■ Activity ■
Look below for the line containing "the decline. As"; from there, print each line exactly up to and including the line containing "emergency evacuation routes", and stop.

Top of Material to process

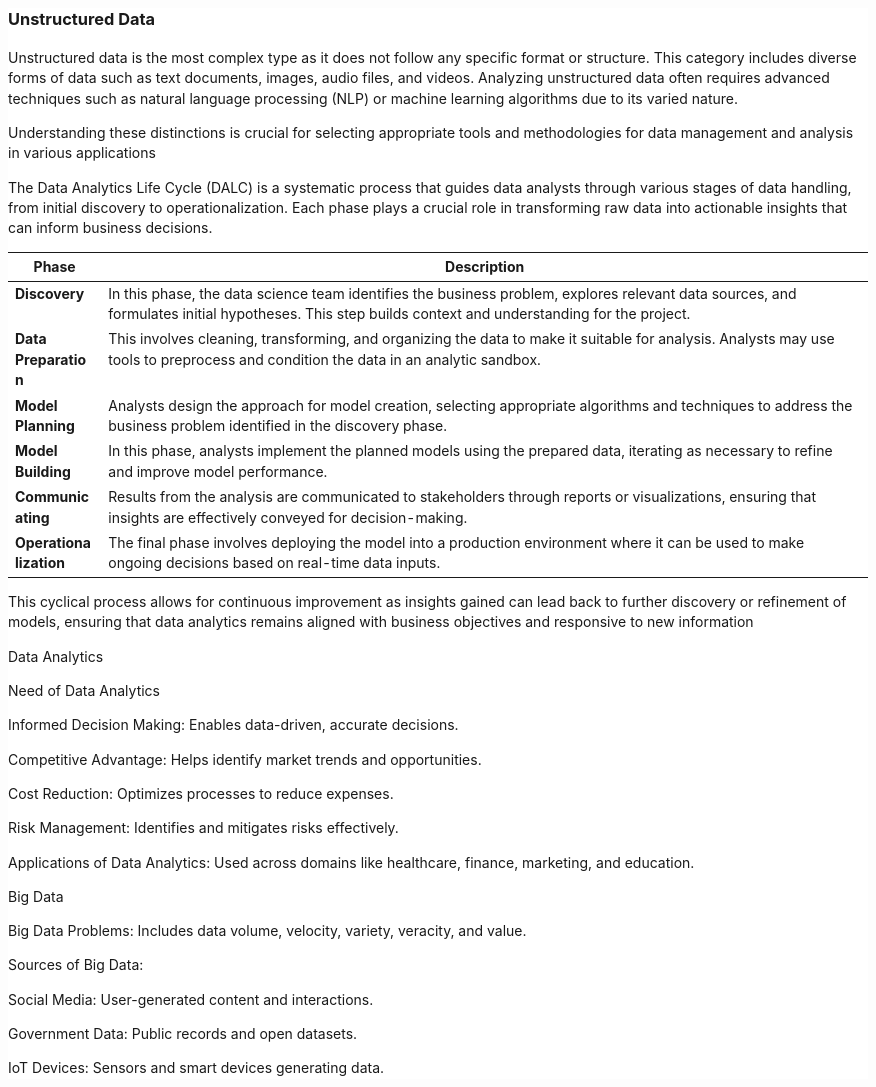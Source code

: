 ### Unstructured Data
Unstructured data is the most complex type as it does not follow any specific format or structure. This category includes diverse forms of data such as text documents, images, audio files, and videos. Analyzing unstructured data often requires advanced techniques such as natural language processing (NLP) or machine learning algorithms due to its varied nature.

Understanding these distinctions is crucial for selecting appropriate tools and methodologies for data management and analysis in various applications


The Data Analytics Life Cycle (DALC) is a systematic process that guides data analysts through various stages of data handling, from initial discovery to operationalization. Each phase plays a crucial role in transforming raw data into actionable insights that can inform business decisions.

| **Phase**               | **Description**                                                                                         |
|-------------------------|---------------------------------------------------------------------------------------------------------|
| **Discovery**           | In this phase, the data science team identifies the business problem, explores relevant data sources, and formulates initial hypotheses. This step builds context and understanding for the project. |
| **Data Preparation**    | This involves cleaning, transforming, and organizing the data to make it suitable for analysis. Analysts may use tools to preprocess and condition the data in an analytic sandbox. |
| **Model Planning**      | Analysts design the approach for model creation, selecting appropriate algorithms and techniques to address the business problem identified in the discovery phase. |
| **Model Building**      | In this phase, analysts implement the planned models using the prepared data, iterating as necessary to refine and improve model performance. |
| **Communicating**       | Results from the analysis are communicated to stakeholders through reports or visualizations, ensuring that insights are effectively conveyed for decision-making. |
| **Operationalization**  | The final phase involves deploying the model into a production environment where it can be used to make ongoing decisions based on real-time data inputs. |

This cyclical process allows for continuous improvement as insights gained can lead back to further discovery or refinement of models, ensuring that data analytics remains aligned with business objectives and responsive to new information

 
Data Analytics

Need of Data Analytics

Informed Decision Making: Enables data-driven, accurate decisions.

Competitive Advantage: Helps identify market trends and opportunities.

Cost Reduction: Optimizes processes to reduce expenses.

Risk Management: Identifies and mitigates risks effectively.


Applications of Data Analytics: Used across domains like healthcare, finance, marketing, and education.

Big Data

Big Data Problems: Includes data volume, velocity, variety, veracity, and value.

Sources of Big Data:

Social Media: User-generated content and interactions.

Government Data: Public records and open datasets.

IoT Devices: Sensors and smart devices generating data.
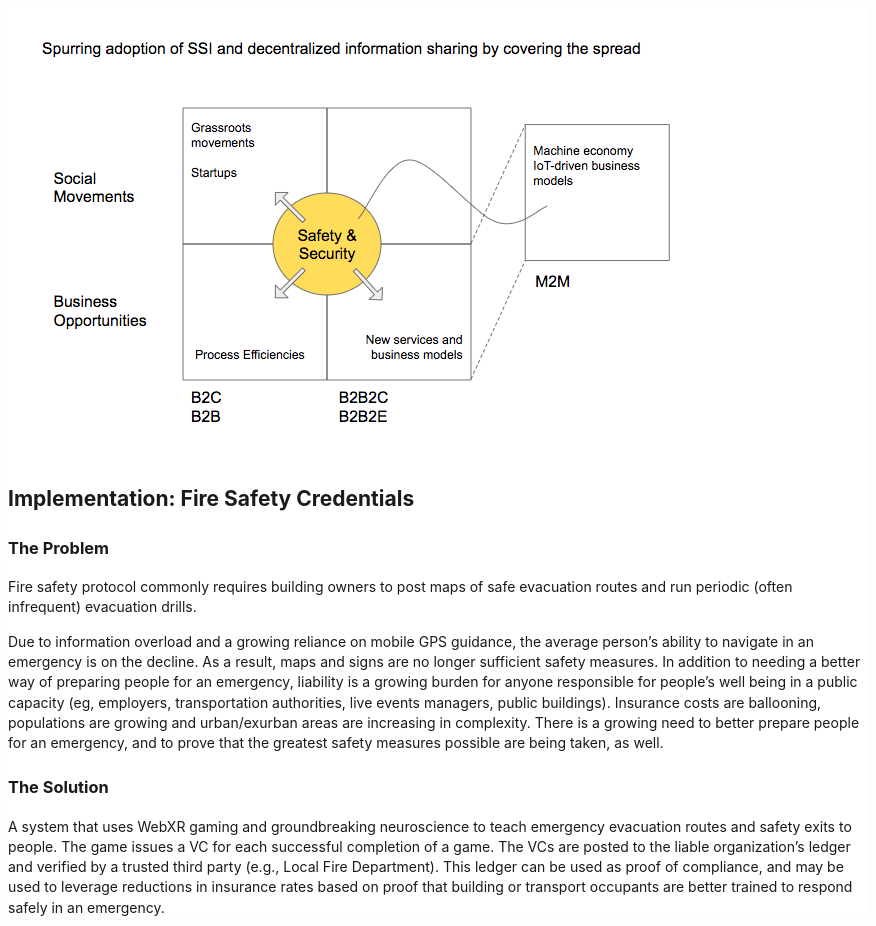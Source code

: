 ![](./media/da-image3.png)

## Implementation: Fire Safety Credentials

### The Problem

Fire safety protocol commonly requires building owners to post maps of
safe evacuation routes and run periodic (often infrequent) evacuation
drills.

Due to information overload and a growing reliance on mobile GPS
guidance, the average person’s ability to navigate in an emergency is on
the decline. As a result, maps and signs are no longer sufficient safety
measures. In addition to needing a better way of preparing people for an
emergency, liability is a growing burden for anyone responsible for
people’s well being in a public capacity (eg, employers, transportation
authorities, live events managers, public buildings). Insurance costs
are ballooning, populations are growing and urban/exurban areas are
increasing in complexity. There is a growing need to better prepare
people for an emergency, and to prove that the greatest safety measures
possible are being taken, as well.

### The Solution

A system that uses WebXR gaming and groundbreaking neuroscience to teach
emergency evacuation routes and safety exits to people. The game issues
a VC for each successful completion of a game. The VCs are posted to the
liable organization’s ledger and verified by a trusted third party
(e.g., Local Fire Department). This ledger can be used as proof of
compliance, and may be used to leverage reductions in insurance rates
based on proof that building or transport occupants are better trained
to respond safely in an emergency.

Bottom of Material to process

■ Result for this exercise ■
the decline. As a result, maps and signs are no longer sufficient safety
measures. In addition to needing a better way of preparing people for an
emergency, liability is a growing burden for anyone responsible for
people’s well being in a public capacity (eg, employers, transportation
authorities, live events managers, public buildings). Insurance costs
are ballooning, populations are growing and urban/exurban areas are
increasing in complexity. There is a growing need to better prepare
people for an emergency, and to prove that the greatest safety measures
possible are being taken, as well.

### The Solution

A system that uses WebXR gaming and groundbreaking neuroscience to teach
emergency evacuation routes and safety exits to people. The game issues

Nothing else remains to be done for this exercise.